It was hard forgetting to follow up on Lasky after my experience with her first book Awe.  The explosion of my Coke can upon tearing the freshly received parcel from Wave Books containing Dorothea Lasky’s Black Life was not causally related. Although after digesting Lasky’s aforementioned second book of poetry, it may as well have been.

Black Life has a cover and typography that not only convey the urgent monotone with which Lasky speaks at her readings, but that also scream the chaotic texture of the poems on the inside.  It’s a book about recovery and discovery, with a narrative that speaks of spiritual and artistic faith being lost and found after the death of Lasky’s father.
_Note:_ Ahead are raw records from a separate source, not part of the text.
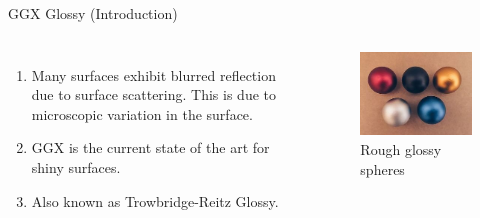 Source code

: \documentclass[10pt]{beamer}
\begin{document}
\begin{frame}{GGX Glossy (Introduction)}
  \begin{columns}
    \begin{enumerate}
    \item Many surfaces exhibit blurred reflection due to surface scattering.
      This is due to microscopic variation in the surface.
    \item GGX is the current state of the art for shiny surfaces.
    \item Also known as Trowbridge-Reitz Glossy.
    \end{enumerate}

    \begin{figure}[H]
      \centering
      \includegraphics[width=\linewidth,keepaspectratio]{rough_glossy.jpg}
      \caption{Rough glossy spheres}
    \end{figure}
  \end{columns}
\end{frame}
\end{document}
Beginning with “The Legend of Good John Henry”, Lasky shows us the circularity of memory, forgetting and faith that haunts the persona’s identity after reflecting on her father’s Alzheimer’s and death. This intensifies with the desperation of trying to understand how to deal with loss as the persona takes a dissociated, celestial perch in “Poem to an Unnameable Man” and continues the struggle in the prescriptive, contradictory poem “How to survive in this world”. However, from the initial and defiant self-referential poetry in “Jakob” that declares the inadequacy of language to express the intensity of pain, Lasky’s poems begin to find resolve in artistic and spiritual faith as the book progresses. The conscious and psychogenic transform into the synchronous and spiritual in “The Animal” and “Memories”. This later finds itself changing in concrete defenses concerning the practice of poetry that are central to the persona’s renewed identity and faith: “Ever read a book called Awe?”, “The Poetry that is going to matter after you are dead”, and finally a shift to the real imbued with metaphysical knowledge in the final poem “Grave”.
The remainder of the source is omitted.